Cuban Rap Band Kamankola’s First Album
Osmel Almaguer
HAVANA TIMES — Before it’s outlawed, music and talent will continue to find ways to reach us. Before it’s outlawed, Cuba’s Kamankola project – created and led by rapper Jorge Lian Garcia – will continue to bring us irreverent pieces. “Before It’s Outlawed” is precisely the title with which Lian has christened his first record.
Thanks to the support of the Hermanos Saiz Association (AHS), Kamankola recorded the album in Havana’s EGREM studios in the months of January and February 2013.
I recall I interviewed Lian when he was preparing a demo titled Musas Desechables (“Disposable Muses”), a work that would bring him a good measure of success, his first concert at the Madriguera, a cultural venue in Havana, and the Best Spoken Word Song award at the Puños Arriba Festival.
In his interview for Havana Times, Lian struck me as a young man full of dreams, burdened by the harshness of reality and the obstacles that tend to stand in one’s way on undertaking a project of this nature.
“Before It’s Outlawed” is infused with the same anti-establishment spirit we saw in “Disposable Muses.” The main differences stem from Lian’s creative maturity, which becomes particularly evident in the lyrics of the new songs.
Another element of importance in this new album are the guest artists. The production saw the participation of vocalist and lead singer of the Cuban band Buena Fe Israel Rojas (as executive producer), Vicente A. Trigo and Yibran Rivero, from the duo DCoraSon (as album producers), Eme Alfonso and Samuel Aguila (as guest artists) and Adolfo (Fito) Martinez (as sound mixer and masterization expert).
The album includes twelve songs: Las tiras de la momia (“The Mummy’s Bandages”), Antes que lo prohíban (“Before it’s Outlawed”), Sigo haciéndote el amor (“I Still Make Love to You”), Los centinelas me fusilan (“The Sentries Execute Me”), La ponina (“Potlach”), Molotera y cañona (“Rowdy Crowd”), Peregrino horizontal (“Horizontal Pilgrim”, featuring Samuel Aguila), Con la lengua afuera (“With My Tongue Out”), El oleaje de tus piernas (“The Waves of Your Legs”), Sangre (“Blood”), Pa’ que se forme (“Gettin’ It Started”) and A pico de botella (“Knocking Back the Booze”).

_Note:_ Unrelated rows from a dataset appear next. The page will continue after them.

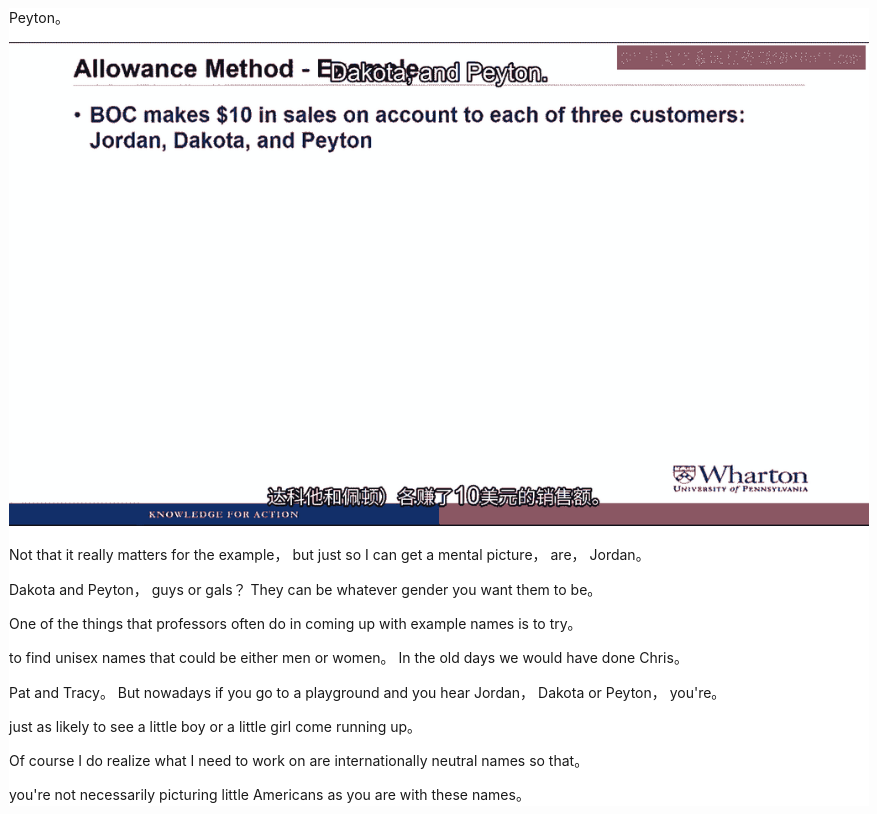Peyton。

![](img/483fed518d799acc9cd91407329cb678_59.png)

Not that it really matters for the example， but just so I can get a mental picture， are， Jordan。

Dakota and Peyton， guys or gals？ They can be whatever gender you want them to be。

One of the things that professors often do in coming up with example names is to try。

to find unisex names that could be either men or women。 In the old days we would have done Chris。

Pat and Tracy。 But nowadays if you go to a playground and you hear Jordan， Dakota or Peyton， you're。

just as likely to see a little boy or a little girl come running up。

Of course I do realize what I need to work on are internationally neutral names so that。

you're not necessarily picturing little Americans as you are with these names。
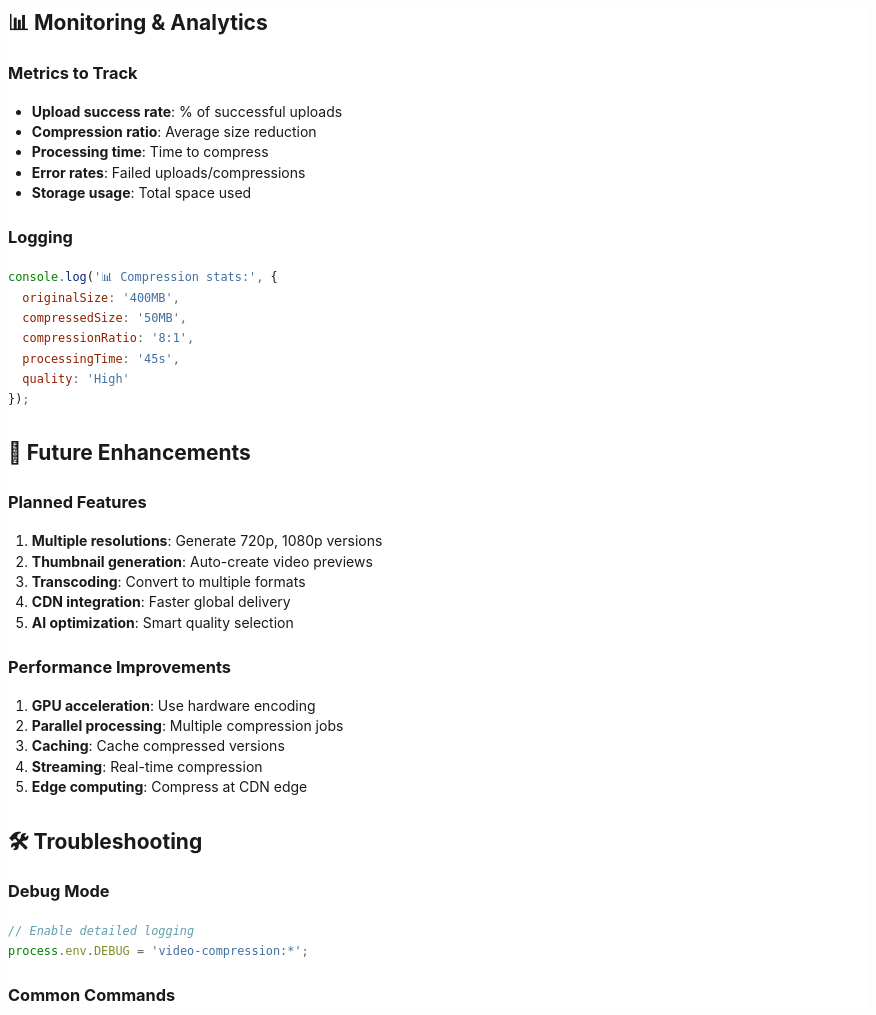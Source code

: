 ## 📊 Monitoring & Analytics

### Metrics to Track

- **Upload success rate**: % of successful uploads
- **Compression ratio**: Average size reduction
- **Processing time**: Time to compress
- **Error rates**: Failed uploads/compressions
- **Storage usage**: Total space used

### Logging

```javascript
console.log('📊 Compression stats:', {
  originalSize: '400MB',
  compressedSize: '50MB',
  compressionRatio: '8:1',
  processingTime: '45s',
  quality: 'High'
});
```

## 🚀 Future Enhancements

### Planned Features

1. **Multiple resolutions**: Generate 720p, 1080p versions
2. **Thumbnail generation**: Auto-create video previews
3. **Transcoding**: Convert to multiple formats
4. **CDN integration**: Faster global delivery
5. **AI optimization**: Smart quality selection

### Performance Improvements

1. **GPU acceleration**: Use hardware encoding
2. **Parallel processing**: Multiple compression jobs
3. **Caching**: Cache compressed versions
4. **Streaming**: Real-time compression
5. **Edge computing**: Compress at CDN edge

## 🛠️ Troubleshooting

### Debug Mode

```javascript
// Enable detailed logging
process.env.DEBUG = 'video-compression:*';
```

### Common Commands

The combination of rap, Arabic music, folk traditions, rock, Cuban timba, funk, bossa nova, pop, rumba and blues makes for an exquisite musical brew which is not only fresh but can attract the most diverse audiences.
Below are some of my comments on the best numbers in the album.
Las tiras de la momia touches on the history of humanity, summarizing it with universal feelings such as love, with instincts such as egotism and phenomena such as violence. Amazingly, Lian uses danceable rhythms: timba fused with Arab melodies.
Antes que lo prohíban, the album title song, portrays the spirituality of those human beings who continue to regard the world through the lens of beauty and are happy with what they have (the sky, the sea, their own eyes), people who set out to be happy before the monster of civilization destroys those things as well, to make love, before it is also forbidden.
In Sigo haciéndote el amor, the issue of love-making comes up again, but in something of a Machiavellian light. As the lyrics go at one point, “I have an empty stomach, but, even so, I continue to make love to you.” The singer asks his lover to bleed next to him and speaks about the harsh reality they live in to hard rock tempo.
Is La ponina a funk music, rock or rap song? Perhaps an interesting fusion of the three? I am inclined to think the latter. Havana is dying and Jorge Lian is collecting money to buy it a last breathe. A “ponina”, in Cuba, is the practice of pitching in money, usually to buy a bottle of rum. Between refrains, Lian raps the oft-repeated story of a Cuban who leaves the country, leaving behind family and country. The music and lyrics combine into a perfect mixture of pain and intensity that ultimately ruin one of the best songs in the album.
Peregrino horizontal is one of the most complete pieces in the album. Lian teams up with Samuel Aguila to produce a highly poetic reflection on love infused with romanticism. A surprise twist at the end of the piece leaves us wondering whether the addressee of the sugary woos is actually a woman.
“This is Cuba, shit and self-employment, that is, not much work and a lot of hell, that is, sweat away, bitch, so that tourists can have a ball and we can go on with our tongues out” – thus goes the refrain of the song Con la lengua afuera, a mix of funk music, rumba, rap and rock which requires no further comments.
Kamankola has a live performance on Thursday March 27 at the theater of the National Fine Arts Museum in Old Havana at 7:00 p.m.